Adrenal-Gland - Necrosis
comment:Adrenal gland necrosis ( Figure 1 , Figure 2 , Figure 3 , Figure 4 , and Figure 5 ) can occur in any region of the adrenal gland, though the cortex (especially the zonae fasciculata and reticularis) is more frequently affected than the medulla. Necrosis can be focal or diffuse. Necrosis is characterized by disruption or obliteration of normal architecture, with fragmentation, hypereosinophilia, pyknosis, karyorrhexis, and/or karolysis of the constituent cells ( Figure 2 and Figure 5 ). Associated hemorrhage and/or inflammatory cell infiltrates may also be present.
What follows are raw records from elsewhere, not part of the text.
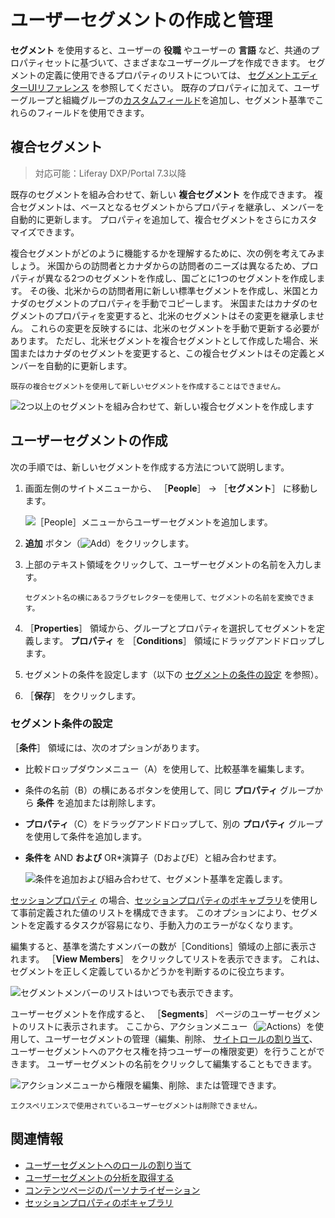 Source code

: # ユーザーセグメントの作成と管理

**セグメント** を使用すると、ユーザーの **役職** やユーザーの **言語** など、共通のプロパティセットに基づいて、さまざまなユーザーグループを作成できます。 セグメントの定義に使用できるプロパティのリストについては、 [セグメントエディターUIリファレンス](./segments-editor-ui-reference.md) を参照してください。 既存のプロパティに加えて、ユーザーグループと組織グループの[カスタムフィールド](../../../system-administration/configuring-liferay/adding-custom-fields.md)を追加し、セグメント基準でこれらのフィールドを使用できます。

<a name="compound-segments" />

## 複合セグメント

> 対応可能：Liferay DXP/Portal 7.3以降

既存のセグメントを組み合わせて、新しい **複合セグメント** を作成できます。 複合セグメントは、ベースとなるセグメントからプロパティを継承し、メンバーを自動的に更新します。 プロパティを追加して、複合セグメントをさらにカスタマイズできます。

複合セグメントがどのように機能するかを理解するために、次の例を考えてみましょう。 米国からの訪問者とカナダからの訪問者のニーズは異なるため、プロパティが異なる2つのセグメントを作成し、国ごとに1つのセグメントを作成します。 その後、北米からの訪問者用に新しい標準セグメントを作成し、米国とカナダのセグメントのプロパティを手動でコピーします。 米国またはカナダのセグメントのプロパティを変更すると、北米のセグメントはその変更を継承しません。 これらの変更を反映するには、北米のセグメントを手動で更新する必要があります。 ただし、北米セグメントを複合セグメントとして作成した場合、米国またはカナダのセグメントを変更すると、この複合セグメントはその定義とメンバーを自動的に更新します。

```{important}
既存の複合セグメントを使用して新しいセグメントを作成することはできません。
```

![2つ以上のセグメントを組み合わせて、新しい複合セグメントを作成します](./creating-and-managing-user-segments/images/08.png)

<a name="creating-user-segments" />

## ユーザーセグメントの作成

次の手順では、新しいセグメントを作成する方法について説明します。

1. 画面左側のサイトメニューから、 ［**People**］ &rarr; ［**セグメント**］ に移動します。

    ![［People］メニューからユーザーセグメントを追加します。](./creating-and-managing-user-segments/images/01.png)

1. **追加** ボタン（![Add](../../../images/icon-add.png)）をクリックします。

1. 上部のテキスト領域をクリックして、ユーザーセグメントの名前を入力します。

   ```{tip}
   セグメント名の横にあるフラグセレクターを使用して、セグメントの名前を変換できます。
   ```

1. ［**Properties**］ 領域から、グループとプロパティを選択してセグメントを定義します。 **プロパティ** を ［**Conditions**］ 領域にドラッグアンドドロップします。

1. セグメントの条件を設定します（以下の [セグメントの条件の設定](#configuring-segment-conditions) を参照）。

1. ［**保存**］ をクリックします。

<a name="configuring-segment-conditions" />

### セグメント条件の設定

［**条件**］ 領域には、次のオプションがあります。

- 比較ドロップダウンメニュー（A）を使用して、比較基準を編集します。
- 条件の名前（B）の横にあるボタンを使用して、同じ **プロパティ** グループから **条件** を追加または削除します。
- **プロパティ**（C）をドラッグアンドドロップして、別の **プロパティ** グループを使用して条件を追加します。
- **条件を** AND **および** OR*演算子（DおよびE）と組み合わせます。</p>

   ![条件を追加および組み合わせて、セグメント基準を定義します。](./creating-and-managing-user-segments/images/06.png)</li> </ul>

[セッションプロパティ](./segments-editor-ui-reference.md#session-properties) の場合、[セッションプロパティのボキャブラリ](../../../content-authoring-and-management/tags-and-categories/session-property-vocabularies.md)を使用して事前定義された値のリストを構成できます。 このオプションにより、セグメントを定義するタスクが容易になり、手動入力のエラーがなくなります。

編集すると、基準を満たすメンバーの数が［Conditions］領域の上部に表示されます。 ［**View Members**］ をクリックしてリストを表示できます。 これは、セグメントを正しく定義しているかどうかを判断するのに役立ちます。

![セグメントメンバーのリストはいつでも表示できます。](./creating-and-managing-user-segments/images/04.png)

ユーザーセグメントを作成すると、 ［**Segments**］ ページのユーザーセグメントのリストに表示されます。 ここから、アクションメニュー（![Actions](../../../images/icon-actions.png)）を使用して、ユーザーセグメントの管理（編集、削除、 [サイトロールの割り当て](../../../users-and-permissions/roles-and-permissions/assigning-roles-to-user-segments.md)、ユーザーセグメントへのアクセス権を持つユーザーの権限変更）を行うことができます。 ユーザーセグメントの名前をクリックして編集することもできます。

![アクションメニューから権限を編集、削除、または管理できます。](./creating-and-managing-user-segments/images/05.png)

```{note}
エクスペリエンスで使用されているユーザーセグメントは削除できません。
```

<a name="related-information" />

## 関連情報

- [ユーザーセグメントへのロールの割り当て](../../../users-and-permissions/roles-and-permissions/assigning-roles-to-user-segments.md)
- [ユーザーセグメントの分析を取得する](./getting-analytics-for-user-segments.md)
- [コンテンツページのパーソナライゼーション](../experience-personalization/content-page-personalization.md)
- [セッションプロパティのボキャブラリ](../../../content-authoring-and-management/tags-and-categories/session-property-vocabularies.md)
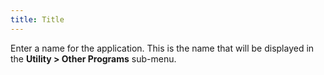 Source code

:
 ```yaml
---
title: Title
---
```



Enter a name for the application. This is the name that will be displayed in the **Utility &gt; Other 
Programs** sub-menu.

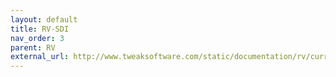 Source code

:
 ```yaml
---
layout: default
title: RV-SDI 
nav_order: 3
parent: RV
external_url: http://www.tweaksoftware.com/static/documentation/rv/current/html/rvsdi_manual.html
---
```


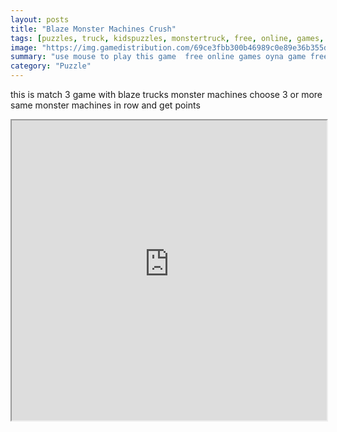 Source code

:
 ```yaml
---
layout: posts
title: "Blaze Monster Machines Crush"
tags: [puzzles, truck, kidspuzzles, monstertruck, free, online, games, oyna, game, free, games, play, play, games]
image: "https://img.gamedistribution.com/69ce3fbb300b46989c0e89e36b355dbc-512x384.jpeg"
summary: "use mouse to play this game  free online games oyna game free games play play games"
category: "Puzzle"
---
```


this is match 3 game with blaze trucks monster machines choose 3 or more same monster machines in row and get points

<iframe width="100%" height="480px;" src="https://html5.gamedistribution.com/69ce3fbb300b46989c0e89e36b355dbc/"></iframe>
Adrenal gland necrosis (especially cortical) is usually secondary to other pathologic processes, such as stress, ischemia, hemorrhage, inflammation, and systemic neoplasia (e.g., mononuclear cell leukemia in rats). However, adrenal cortical necrosis can also be induced by experimental administration of various agents, such as bacterial toxins or certain exogenous chemicals. Adrenal medullary necrosis, though less common, can also be induced by certain exogenous chemicals.
recommendation:Adrenal gland necrosis should be diagnosed and assigned a severity grade and site modifier (i.e., cortex or medulla). If it is present in both the cortex and medulla, the site modifier may be omitted and the location described in the pathology narrative. When necrosis is secondary to another process (e.g., inflammation, degeneration, or neoplasia), it should not be diagnosed separately unless warranted by severity. Lesions that are secondary to necrosis (e.g., inflammation, mineralization) should not be diagnosed separately, unless warranted by severity, but should be described in the pathology narrative.